A conference to take place in Dublin later this month will hear concerns over women’s rights, surrogacy, and alleged safeguarding failures within LGBT youth organisations.
‘LGB Interrupted’ will take place on 31 May, and has been organised by the campaign group ‘Not all Gays Ireland.’ The activist organisation previously raised concerns about Belong To youth meetings, claiming that attendees felt pressure to come out as non-binary or transgender.
The Irish advocacy group was founded to represent lesbian, gay, and bisexual people concerned about the erasure of same-sex attraction under gender identity ideology.
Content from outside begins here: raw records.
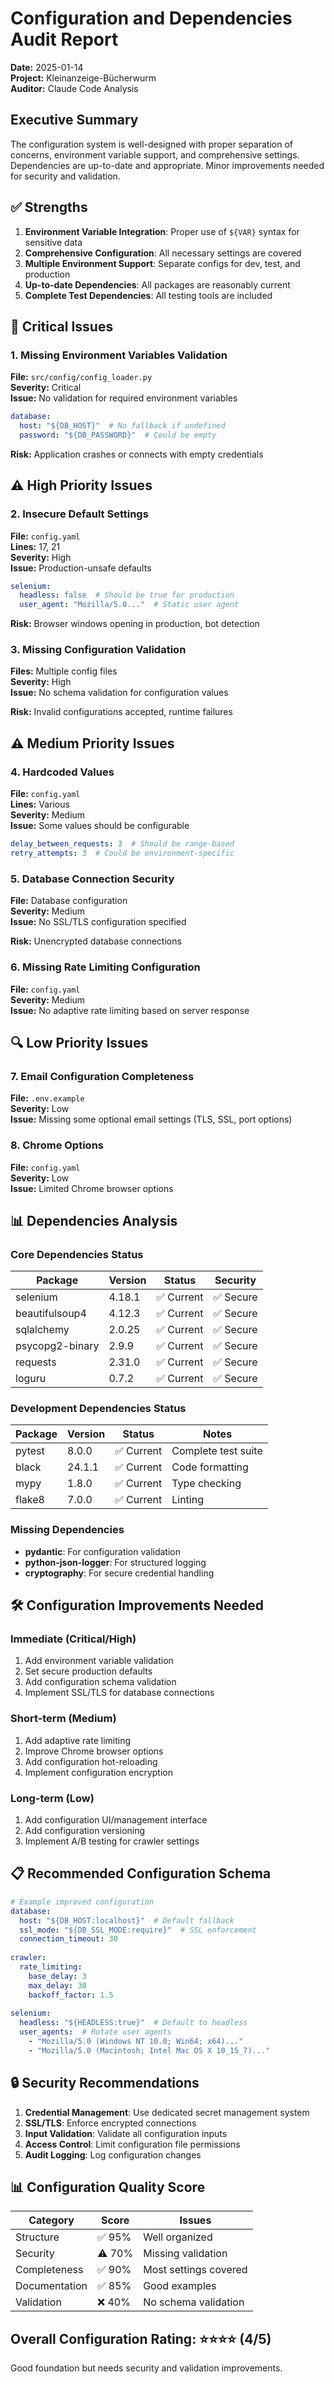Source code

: # Configuration and Dependencies Audit Report

**Date:** 2025-01-14  
**Project:** Kleinanzeige-Bücherwurm  
**Auditor:** Claude Code Analysis

## Executive Summary

The configuration system is well-designed with proper separation of concerns, environment variable support, and comprehensive settings. Dependencies are up-to-date and appropriate. Minor improvements needed for security and validation.

## ✅ Strengths

1. **Environment Variable Integration**: Proper use of `${VAR}` syntax for sensitive data
2. **Comprehensive Configuration**: All necessary settings are covered
3. **Multiple Environment Support**: Separate configs for dev, test, and production
4. **Up-to-date Dependencies**: All packages are reasonably current
5. **Complete Test Dependencies**: All testing tools are included

## 🚨 Critical Issues

### 1. Missing Environment Variables Validation
**File:** `src/config/config_loader.py`  
**Severity:** Critical  
**Issue:** No validation for required environment variables

```yaml
database:
  host: "${DB_HOST}"  # No fallback if undefined
  password: "${DB_PASSWORD}"  # Could be empty
```

**Risk:** Application crashes or connects with empty credentials

## ⚠️ High Priority Issues

### 2. Insecure Default Settings
**File:** `config.yaml`  
**Lines:** 17, 21  
**Severity:** High  
**Issue:** Production-unsafe defaults

```yaml
selenium:
  headless: false  # Should be true for production
  user_agent: "Mozilla/5.0..."  # Static user agent
```

**Risk:** Browser windows opening in production, bot detection

### 3. Missing Configuration Validation
**Files:** Multiple config files  
**Severity:** High  
**Issue:** No schema validation for configuration values

**Risk:** Invalid configurations accepted, runtime failures

## ⚠️ Medium Priority Issues

### 4. Hardcoded Values
**File:** `config.yaml`  
**Lines:** Various  
**Severity:** Medium  
**Issue:** Some values should be configurable

```yaml
delay_between_requests: 3  # Should be range-based
retry_attempts: 3  # Could be environment-specific
```

### 5. Database Connection Security
**File:** Database configuration  
**Severity:** Medium  
**Issue:** No SSL/TLS configuration specified

**Risk:** Unencrypted database connections

### 6. Missing Rate Limiting Configuration
**File:** `config.yaml`  
**Severity:** Medium  
**Issue:** No adaptive rate limiting based on server response

## 🔍 Low Priority Issues

### 7. Email Configuration Completeness
**File:** `.env.example`  
**Severity:** Low  
**Issue:** Missing some optional email settings (TLS, SSL, port options)

### 8. Chrome Options
**File:** `config.yaml`  
**Severity:** Low  
**Issue:** Limited Chrome browser options

## 📊 Dependencies Analysis

### Core Dependencies Status
| Package | Version | Status | Security |
|---------|---------|---------|----------|
| selenium | 4.18.1 | ✅ Current | ✅ Secure |
| beautifulsoup4 | 4.12.3 | ✅ Current | ✅ Secure |
| sqlalchemy | 2.0.25 | ✅ Current | ✅ Secure |
| psycopg2-binary | 2.9.9 | ✅ Current | ✅ Secure |
| requests | 2.31.0 | ✅ Current | ✅ Secure |
| loguru | 0.7.2 | ✅ Current | ✅ Secure |

### Development Dependencies Status
| Package | Version | Status | Notes |
|---------|---------|---------|-------|
| pytest | 8.0.0 | ✅ Current | Complete test suite |
| black | 24.1.1 | ✅ Current | Code formatting |
| mypy | 1.8.0 | ✅ Current | Type checking |
| flake8 | 7.0.0 | ✅ Current | Linting |

### Missing Dependencies
- **pydantic**: For configuration validation
- **python-json-logger**: For structured logging
- **cryptography**: For secure credential handling

## 🛠️ Configuration Improvements Needed

### Immediate (Critical/High)
1. Add environment variable validation
2. Set secure production defaults
3. Add configuration schema validation
4. Implement SSL/TLS for database connections

### Short-term (Medium)
1. Add adaptive rate limiting
2. Improve Chrome browser options
3. Add configuration hot-reloading
4. Implement configuration encryption

### Long-term (Low)
1. Add configuration UI/management interface
2. Add configuration versioning
3. Implement A/B testing for crawler settings

## 📋 Recommended Configuration Schema

```yaml
# Example improved configuration
database:
  host: "${DB_HOST:localhost}"  # Default fallback
  ssl_mode: "${DB_SSL_MODE:require}"  # SSL enforcement
  connection_timeout: 30
  
crawler:
  rate_limiting:
    base_delay: 3
    max_delay: 30
    backoff_factor: 1.5
  
selenium:
  headless: "${HEADLESS:true}"  # Default to headless
  user_agents:  # Rotate user agents
    - "Mozilla/5.0 (Windows NT 10.0; Win64; x64)..."
    - "Mozilla/5.0 (Macintosh; Intel Mac OS X 10_15_7)..."
```

## 🔒 Security Recommendations

1. **Credential Management**: Use dedicated secret management system
2. **SSL/TLS**: Enforce encrypted connections
3. **Input Validation**: Validate all configuration inputs
4. **Access Control**: Limit configuration file permissions
5. **Audit Logging**: Log configuration changes

## 📊 Configuration Quality Score

| Category | Score | Issues |
|----------|-------|---------|
| Structure | ✅ 95% | Well organized |
| Security | ⚠️ 70% | Missing validation |
| Completeness | ✅ 90% | Most settings covered |
| Documentation | ✅ 85% | Good examples |
| Validation | ❌ 40% | No schema validation |

## Overall Configuration Rating: ⭐⭐⭐⭐ (4/5)

Good foundation but needs security and validation improvements.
It says that it will campaign for gay and lesbian rights, but not for transgender causes.
It says its mission is to “defend the rights of same-sex attracted people as a distinct protected group,” with the event to “bring together influential voices in the LGB community to discuss urgent issues such as the erosion of LGB rights, child safeguarding, free speech, and the impact of gender ideology.”
Keynote speaker for the conference will be Jaimee Michell, a lesbian activist and the founder of the US organisation Gays Against Groomers, a nonprofit she launched in June 2022. Mitchell has hit out at what she describes as “radical gender ideologies” —particularly the promotion of “gender-affirming care” for minors and the inclusion of sexualized content in children’s spaces, such as drag queen story hours. Mitchell says she believes that the gay community has “been co-opted and hijacked by ideological extremists.”
Mitchell, who describes herself as a right-wing lesbian, has previously spoken at the Moms for Liberty National Summit, and was invited to the White House for an executive order signing.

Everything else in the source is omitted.